Although both the Bible and Christians speak of being “saved,” no one is actually “saved” yet (don’t panic…keep reading). A quick look at Scripture shows that there are some verses that say we have salvation, and some that say it is future. Ephesians 2:8 is an example of a verse that says we have already been saved: “…you have been saved, through faith….” As for verses stating that our salvation is still in the future, Romans 13:11 says, “…our salvation is nearer now than when we first believed.” Likewise, Romans 5:10 says, “we” (not unbelievers) “…shall be saved by his life” (KJV), with the verb “saved” being in the future tense. 1 Thessalonians 5:8 calls the Christian’s helmet the “hope of salvation.” We hope for it because it is still future.
So, which is it? Are we saved now, or is salvation something we have to wait for? It is clear that we are not saved now in the sense that we have been rescued from the possibility of death or the consequences of sin in this fallen world. Christians still wrestle with sin, and many die each year. When we are actually “saved,” which means “rescued” from sin and death, there will be no more sin or death, and we will have new, perfect bodies. At that point, our salvation will be fully realized. Until then, what we have is the guarantee of salvation.
It is important to know why God sometimes says we are saved now. There is an idiom in both the Hebrew and Greek language of the Bible that when something will absolutely happen in the future, it can be spoken of in the past tense, as if it has already happened. Scholars refer to that idiom as the “prophetic perfect.” For example, in the New International Version, Jude 14 says, “…See, the Lord is coming with thousands upon thousands of his holy ones.” However, other versions, such as the more literal New American Standard Bible or English Standard Version, read the Lord already “came” with his holy ones, and the Greek text does in fact read “came.” The future coming of the Lord will absolutely happen, so via the biblical idiom it is spoken of in Jude as if it has already happened. Similarly, our being seated in heaven with Christ is so certain that Ephesians 2:6 says we are already there with him even though other verses and our experience teach us that we are still on earth. When it comes to being rescued from sin and death, our salvation is so certain that many verses idiomatically say it has already happened. Other verses are literal and speak of it as being in the future. We are not “saved,” rescued, from this world yet, but we will be.

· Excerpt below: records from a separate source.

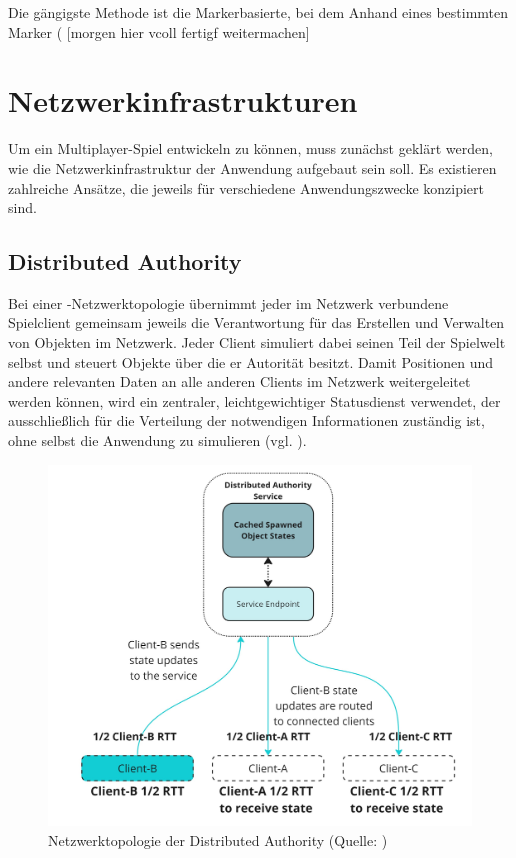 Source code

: Die gängigste Methode ist die Markerbasierte, bei dem Anhand eines bestimmten Marker ( [morgen hier vcoll fertigf weitermachen]


\section{Netzwerkinfrastrukturen}\label{sec:basics-network-structures}
Um ein Multiplayer-Spiel entwickeln zu können, muss zunächst geklärt werden, wie die Netzwerkinfrastruktur der Anwendung aufgebaut sein soll. Es existieren zahlreiche Ansätze, die jeweils für verschiedene Anwendungszwecke konzipiert sind.

\subsection{Distributed Authority}
Bei einer -Netzwerktopologie übernimmt jeder im Netzwerk verbundene Spielclient gemeinsam jeweils die Verantwortung für das Erstellen und Verwalten von Objekten im Netzwerk. Jeder Client simuliert dabei seinen Teil der Spielwelt selbst und steuert Objekte über die er Autorität besitzt.
Damit Positionen und andere relevanten Daten an alle anderen Clients im Netzwerk weitergeleitet werden können, wird ein zentraler, leichtgewichtiger Statusdienst verwendet, der ausschließlich für die Verteilung der notwendigen Informationen zuständig ist, ohne selbst die Anwendung zu simulieren (vgl. \cite{noauthor_distributed_2025}).

\begin{figure}[ht]
\centering
\includegraphics[width=1\linewidth]{content/pictures/distributed-authority-service.jpg}
\caption{Netzwerktopologie der Distributed Authority (Quelle: \cite{noauthor_distributed_2025})}
\label{fig:distributed_authority_topology}
\end{figure}

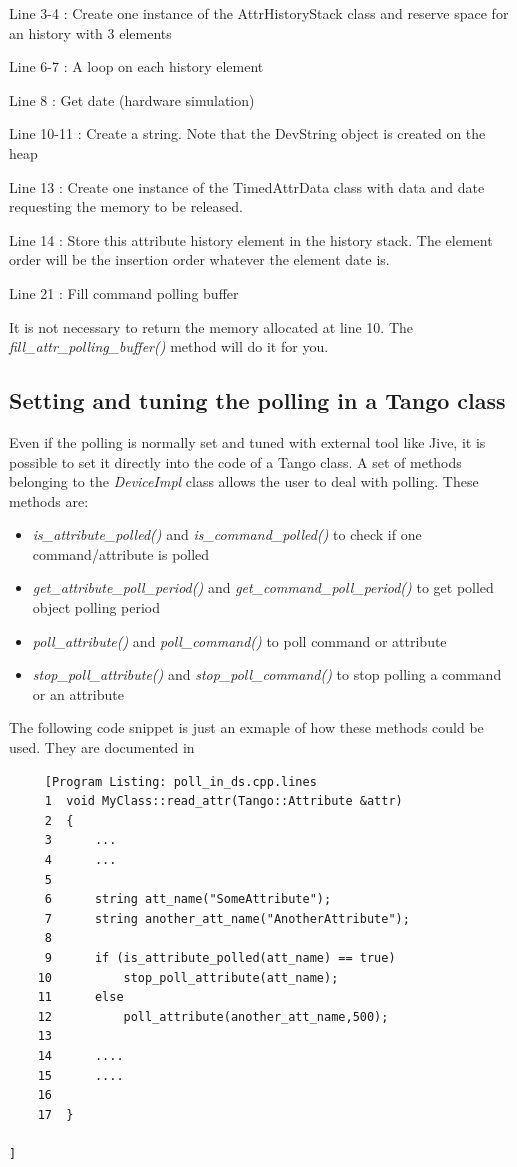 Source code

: Line 3-4 : Create one instance of the AttrHistoryStack class and reserve
space for an history with 3 elements

Line 6-7 : A loop on each history element

Line 8 : Get date (hardware simulation)

Line 10-11 : Create a string. Note that the DevString object is created
on the heap

Line 13 : Create one instance of the TimedAttrData class with data
and date requesting the memory to be released.

Line 14 : Store this attribute history element in the history stack.
The element order will be the insertion order whatever the element
date is.

Line 21 : Fill command polling buffer

It is not necessary to return the memory allocated at line 10. The
\emph{fill\_attr\_polling\_buffer()} method will do it for you.


\subsection{Setting and tuning the polling in a Tango class}

Even if the polling is normally set and tuned with external tool like
Jive, it is possible to set it directly into the code of a Tango class.
A set of methods belonging to the \emph{DeviceImpl} class allows the
user to deal with polling. These methods are:
\begin{itemize}
\item \emph{is\_attribute\_polled()} and \emph{is\_command\_polled()} to
check if one command/attribute is polled
\item \emph{get\_attribute\_poll\_period()} and \emph{get\_command\_poll\_period()}
to get polled object polling period
\item \emph{poll\_attribute()} and \emph{poll\_command()} to poll command
or attribute
\item \emph{stop\_poll\_attribute()} and \emph{stop\_poll\_command()} to
stop polling a command or an attribute
\end{itemize}
The following code snippet is just an exmaple of how these methods
could be used. They are documented in \cite{Tango-dsclasses-doc}


\begin{verbatim}
     [Program Listing: poll_in_ds.cpp.lines
     1	void MyClass::read_attr(Tango::Attribute &attr)
     2	{
     3	    ...
     4	    ...
     5	    
     6	    string att_name("SomeAttribute");
     7	    string another_att_name("AnotherAttribute");
     8	
     9	    if (is_attribute_polled(att_name) == true)
    10	        stop_poll_attribute(att_name);
    11	    else
    12	        poll_attribute(another_att_name,500); 
    13	    
    14	    ....
    15	    ....
    16	    
    17	}

]
\end{verbatim}



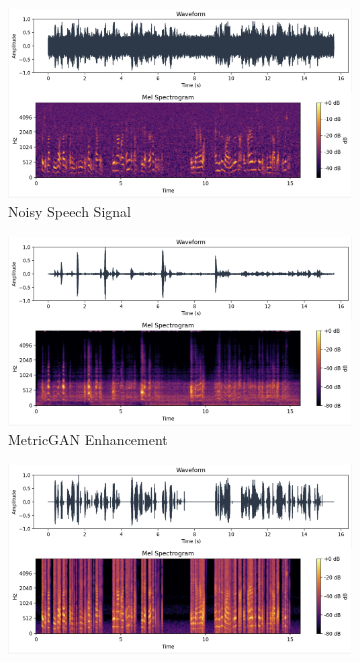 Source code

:\begin{figure}[H]
    \centering
         \begin{subfigure}[b]{0.3\textwidth}
             \centering
             \includegraphics[width=\textwidth]{figures/snr0_o.png}
             \caption{Noisy Speech Signal}
             \label{fig:y equals x}
         \end{subfigure}
         \hfill
         \begin{subfigure}[b]{0.3\textwidth}
             \centering
             \includegraphics[width=\textwidth]{figures/snr0_e.png}
             \caption{MetricGAN Enhancement}
             \label{fig:three sin x}
         \end{subfigure}
         \hfill
         \begin{subfigure}[b]{0.3\textwidth}
             \centering
             \includegraphics[width=\textwidth]{figures/snr0_w.png}

\end{subfigure}
\end{figure}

Knowing the above information, we can rightly answer the question posed above as to why God never says a Christian cannot lose his salvation. The answer is that no one already has salvation to lose. Nevertheless, our future salvation is not in danger, and God tells us that very clearly and decisively. One way is by telling us that it is guaranteed. The presence of God’s gift of holy spirit born inside us is “…a deposit guaranteeing our inheritance until the redemption of those who are God’s possession…” (Eph. 1:14; cp. 2 Cor. 1:22, 5:5, which also say our future is guaranteed).
A guarantee is a guarantee. We may not be saved now, but we have the absolute guarantee that we will be. God also gives us that same message in other ways, such as by using the word “birth,” which communicates that something new and permanent came into being. By the way, the fact that the reality of our salvation is still future is also why God says our redemption is future (Rom. 8:23; Eph. 1:14, 4:30), our adoption into God’s family is future (Rom. 8:23), and our glorification is future (Rom. 8:17; Col. 1:27).
One last point. If we are not saved now, should we speak of ourselves as being saved? The Bible refers to Christians as being saved and so we can also, as long as we understand the truth of what we are actually saying and do our best to communicate that truth to others.